- Task description: Beginning with the first line below, retype exactly each line through the one containing "In the rotating". Leave out all pictures.

▼▼▼

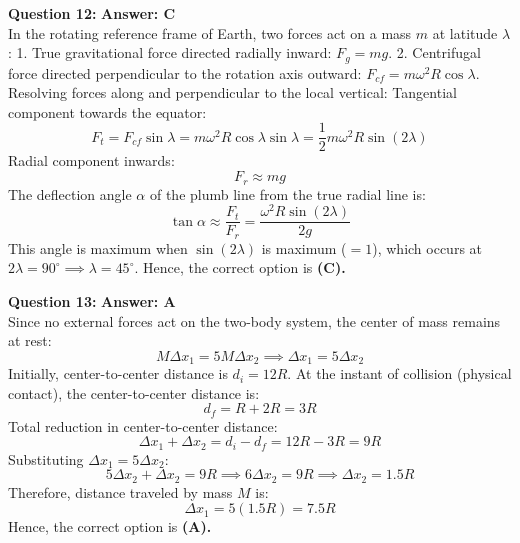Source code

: \documentclass[11pt,a4paper]{article}
\begin{document}
\begin{tcolorbox}[solbox]
  \textbf{\textcolor{primaryDark}{Question 12:}} \hfill \textbf{\textcolor{l3Crimson}{Answer: C}}\\
  \vspace{3pt}
  In the rotating reference frame of Earth, two forces act on a mass $m$ at latitude $\lambda$:
1. True gravitational force directed radially inward: $F_g = mg$.
2. Centrifugal force directed perpendicular to the rotation axis outward: $F_{cf} = m\omega^2 R\cos\lambda$.
\vspace{3pt}
Resolving forces along and perpendicular to the local vertical:
Tangential component towards the equator:
$$F_t = F_{cf}\sin\lambda = m\omega^2 R\cos\lambda\sin\lambda = \frac{1}{2}m\omega^2 R\sin(2\lambda)$$
Radial component inwards:
$$F_r \approx mg$$
\vspace{3pt}
The deflection angle $\alpha$ of the plumb line from the true radial line is:
$$\tan\alpha \approx \frac{F_t}{F_r} = \frac{\omega^2 R\sin(2\lambda)}{2g}$$
This angle is maximum when $\sin(2\lambda)$ is maximum ($= 1$), which occurs at $2\lambda = 90^\circ \implies \lambda = 45^\circ$.
\vspace{3pt}
Hence, the correct option is \textbf{(C)}\textbf{.}
\end{tcolorbox}
\vspace{3pt}

\begin{tcolorbox}[solbox]
  \textbf{\textcolor{primaryDark}{Question 13:}} \hfill \textbf{\textcolor{l3Crimson}{Answer: A}}\\
  \vspace{3pt}
  Since no external forces act on the two-body system, the center of mass remains at rest:
$$M \Delta x_1 = 5M \Delta x_2 \implies \Delta x_1 = 5 \Delta x_2$$
\vspace{3pt}
Initially, center-to-center distance is $d_i = 12R$.
At the instant of collision (physical contact), the center-to-center distance is:
$$d_f = R + 2R = 3R$$
Total reduction in center-to-center distance:
$$\Delta x_1 + \Delta x_2 = d_i - d_f = 12R - 3R = 9R$$
\vspace{3pt}
Substituting $\Delta x_1 = 5\Delta x_2$:
$$5\Delta x_2 + \Delta x_2 = 9R \implies 6\Delta x_2 = 9R \implies \Delta x_2 = 1.5R$$
Therefore, distance traveled by mass $M$ is:
$$\Delta x_1 = 5(1.5R) = 7.5R$$
\vspace{3pt}
Hence, the correct option is \textbf{(A)}\textbf{.}
\end{tcolorbox}
\vspace{3pt}
\end{document}
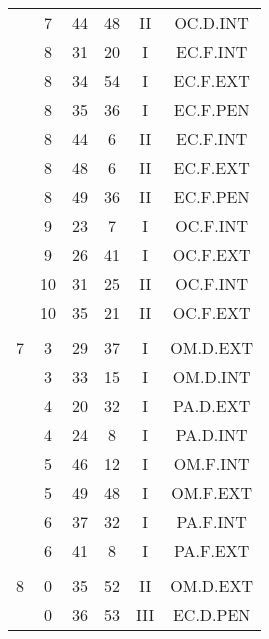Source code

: \documentclass[12pt, a4paper]{article}
\begin{document}
\begin{multicols}{3}
{\begin{tabular}{c c c c c c}
	 	 	 	 & 7 & 44 & 48 & II & OC.D.INT\\%
	 	 	 	 & 8 & 31 & 20 & I & EC.F.INT\\%
	 	 	 	 & 8 & 34 & 54 & I & EC.F.EXT\\%
	 	 	 	 & 8 & 35 & 36 & I & EC.F.PEN\\%
	 	 	 	 & 8 & 44 & 6 & II & EC.F.INT\\%
	 	 	 	 & 8 & 48 & 6 & II & EC.F.EXT\\%
	 	 	 	 & 8 & 49 & 36 & II & EC.F.PEN\\%
	 	 	 	 & 9 & 23 & 7 & I & OC.F.INT\\%
	 	 	 	 & 9 & 26 & 41 & I & OC.F.EXT\\%
	 	 	 	 & 10 & 31 & 25 & II & OC.F.INT\\%
	 	 	 	 & 10 & 35 & 21 & II & OC.F.EXT\\%
	 	 	 	 & & & & & \\%
	 	 	 	7 & 3 & 29 & 37 & I & OM.D.EXT\\%
	 	 	 	 & 3 & 33 & 15 & I & OM.D.INT\\%
	 	 	 	 & 4 & 20 & 32 & I & PA.D.EXT\\%
	 	 	 	 & 4 & 24 & 8 & I & PA.D.INT\\%
	 	 	 	 & 5 & 46 & 12 & I & OM.F.INT\\%
	 	 	 	 & 5 & 49 & 48 & I & OM.F.EXT\\%
	 	 	 	 & 6 & 37 & 32 & I & PA.F.INT\\%
	 	 	 	 & 6 & 41 & 8 & I & PA.F.EXT\\%
	 	 	 	 & & & & & \\%
	 	 	 	8 & 0 & 35 & 52 & II & OM.D.EXT\\%
	 	 	 	 & 0 & 36 & 53 & III & EC.D.PEN\\%

\end{tabular}}
\end{multicols}
\end{document}
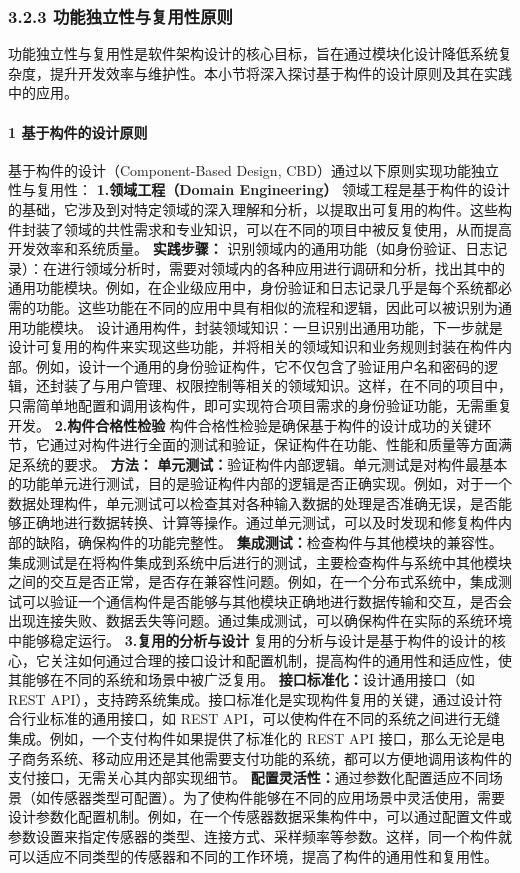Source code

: \subsubsection{3.2.3 功能独立性与复用性原则}\label{ux529fux80fdux72ecux7acbux6027ux4e0eux590dux7528ux6027ux539fux5219}
功能独立性与复用性是软件架构设计的核心目标，旨在通过模块化设计降低系统复杂度，提升开发效率与维护性。本小节将深入探讨基于构件的设计原则及其在实践中的应用。 \paragraph{1
基于构件的设计原则}\label{ux57faux4e8eux6784ux4ef6ux7684ux8bbeux8ba1ux539fux5219} 基于构件的设计（Component-Based Design,
CBD）通过以下原则实现功能独立性与复用性： \textbf{1.领域工程（Domain Engineering）}
领域工程是基于构件的设计的基础，它涉及到对特定领域的深入理解和分析，以提取出可复用的构件。这些构件封装了领域的共性需求和专业知识，可以在不同的项目中被反复使用，从而提高开发效率和系统质量。 \textbf{实践步骤：}
识别领域内的通用功能（如身份验证、日志记录）：在进行领域分析时，需要对领域内的各种应用进行调研和分析，找出其中的通用功能模块。例如，在企业级应用中，身份验证和日志记录几乎是每个系统都必需的功能。这些功能在不同的应用中具有相似的流程和逻辑，因此可以被识别为通用功能模块。
设计通用构件，封装领域知识：一旦识别出通用功能，下一步就是设计可复用的构件来实现这些功能，并将相关的领域知识和业务规则封装在构件内部。例如，设计一个通用的身份验证构件，它不仅包含了验证用户名和密码的逻辑，还封装了与用户管理、权限控制等相关的领域知识。这样，在不同的项目中，只需简单地配置和调用该构件，即可实现符合项目需求的身份验证功能，无需重复开发。
\textbf{2.构件合格性检验} 构件合格性检验是确保基于构件的设计成功的关键环节，它通过对构件进行全面的测试和验证，保证构件在功能、性能和质量等方面满足系统的要求。 \textbf{方法：}
\textbf{单元测试：}验证构件内部逻辑。单元测试是对构件最基本的功能单元进行测试，目的是验证构件内部的逻辑是否正确实现。例如，对于一个数据处理构件，单元测试可以检查其对各种输入数据的处理是否准确无误，是否能够正确地进行数据转换、计算等操作。通过单元测试，可以及时发现和修复构件内部的缺陷，确保构件的功能完整性。
\textbf{集成测试：}检查构件与其他模块的兼容性。集成测试是在将构件集成到系统中后进行的测试，主要检查构件与系统中其他模块之间的交互是否正常，是否存在兼容性问题。例如，在一个分布式系统中，集成测试可以验证一个通信构件是否能够与其他模块正确地进行数据传输和交互，是否会出现连接失败、数据丢失等问题。通过集成测试，可以确保构件在实际的系统环境中能够稳定运行。
\textbf{3.复用的分析与设计} 复用的分析与设计是基于构件的设计的核心，它关注如何通过合理的接口设计和配置机制，提高构件的通用性和适应性，使其能够在不同的系统和场景中被广泛复用。 \textbf{接口标准化：}设计通用接口（如
REST API），支持跨系统集成。接口标准化是实现构件复用的关键，通过设计符合行业标准的通用接口，如 REST API，可以使构件在不同的系统之间进行无缝集成。例如，一个支付构件如果提供了标准化的 REST API
接口，那么无论是电子商务系统、移动应用还是其他需要支付功能的系统，都可以方便地调用该构件的支付接口，无需关心其内部实现细节。
\textbf{配置灵活性：}通过参数化配置适应不同场景（如传感器类型可配置）。为了使构件能够在不同的应用场景中灵活使用，需要设计参数化配置机制。例如，在一个传感器数据采集构件中，可以通过配置文件或参数设置来指定传感器的类型、连接方式、采样频率等参数。这样，同一个构件就可以适应不同类型的传感器和不同的工作环境，提高了构件的通用性和复用性。
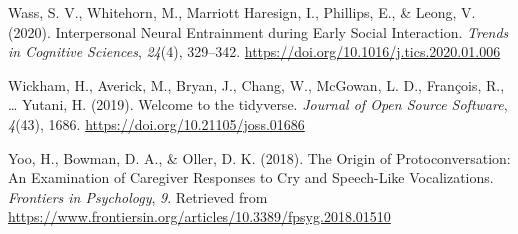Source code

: \documentclass[
  man]{apa6}
\newlength{\cslhangindent}
\newlength{\cslentryspacingunit} %
\newenvironment{CSLReferences}[2] %
 {%
  \setlength{\parindent}{0pt}
  \ifodd #1
  \let\oldpar\par
  \def\par{\hangindent=\cslhangindent\oldpar}
  \fi
  \setlength{\parskip}{#2\cslentryspacingunit}
 }%
 {}
\begin{document}
\begin{CSLReferences}{1}{0}
\leavevmode{}%
Wass, S. V., Whitehorn, M., Marriott Haresign, I., Phillips, E., \& Leong, V. (2020). Interpersonal {Neural} {Entrainment} during {Early} {Social} {Interaction}. \emph{Trends in Cognitive Sciences}, \emph{24}(4), 329--342. \url{https://doi.org/10.1016/j.tics.2020.01.006}

\leavevmode{}%
Wickham, H., Averick, M., Bryan, J., Chang, W., McGowan, L. D., François, R., \ldots{} Yutani, H. (2019). Welcome to the {tidyverse}. \emph{Journal of Open Source Software}, \emph{4}(43), 1686. \url{https://doi.org/10.21105/joss.01686}

\leavevmode{}%
Yoo, H., Bowman, D. A., \& Oller, D. K. (2018). The {Origin} of {Protoconversation}: {An} {Examination} of {Caregiver} {Responses} to {Cry} and {Speech}-{Like} {Vocalizations}. \emph{Frontiers in Psychology}, \emph{9}. Retrieved from \url{https://www.frontiersin.org/articles/10.3389/fpsyg.2018.01510}

\end{CSLReferences}
\end{document}

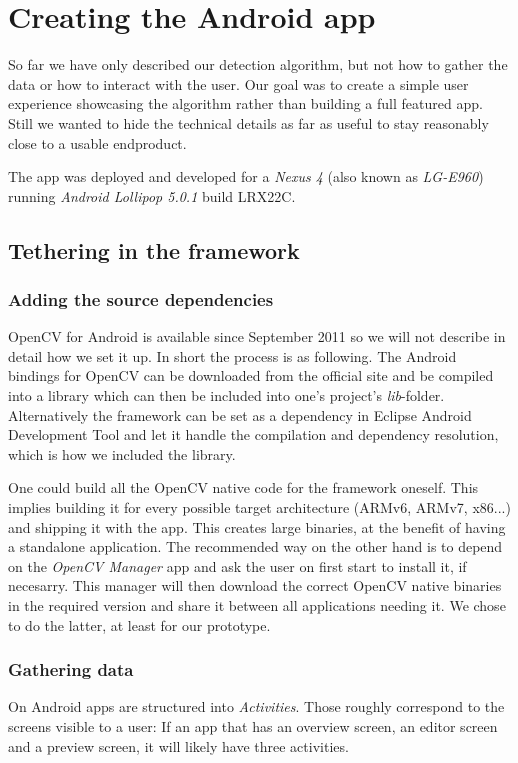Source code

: 
\chapter{Creating the Android app}
\label{android}
	So far we have only described our detection algorithm, but not how to gather the data or how to interact with the user. Our goal was to create a simple user experience showcasing the algorithm rather than building a full featured app. Still we wanted to hide the technical details as far as useful to stay reasonably close to a usable endproduct.

	The app was deployed and developed for a \textit{Nexus 4} (also known as \textit{LG-E960}) running \textit{Android Lollipop 5.0.1} build LRX22C.

	\section{Tethering in the framework}
	\label{android-framework}
	\subsection{Adding the source dependencies}
	\label{android-framework-dependencies}
	OpenCV for Android is available since September 2011 so we will not describe in detail how we set it up. In short the process is as following. The Android bindings for OpenCV can be downloaded from the official site and be compiled into a library which can then be included into one's project's \textit{lib}-folder. Alternatively the framework can be set as a dependency in Eclipse Android Development Tool and let it handle the compilation and dependency resolution, which is how we included the library.

	One could build all the OpenCV native code for the framework oneself. This implies building it for every possible target architecture (ARMv6, ARMv7, x86...) and shipping it with the app. This creates large binaries, at the benefit of having a standalone application. The recommended way on the other hand is to depend on the \textit{OpenCV Manager} app and ask the user on first start to install it, if necesarry. This manager will then download the correct OpenCV native binaries in the required version and share it between all applications needing it. We chose to do the latter, at least for our prototype.

	\subsection{Gathering data}
	\label{android-framework-gathering}
	On Android apps are structured into \textit{Activities}. Those roughly correspond to the screens visible to a user: If an app that has an overview screen, an editor screen and a preview screen, it will likely have three activities.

▲▲▲

- Solution to the problem:
Source code

: \documentclass[11pt,a4paper]{article}
\begin{document}
\begin{tcolorbox}[solbox]
  \textbf{\textcolor{primaryDark}{Question 12:}} \hfill \textbf{\textcolor{l3Crimson}{Answer: C}}\\
  \vspace{3pt}
  In the rotating reference frame of Earth, two forces act on a mass $m$ at latitude $\lambda$:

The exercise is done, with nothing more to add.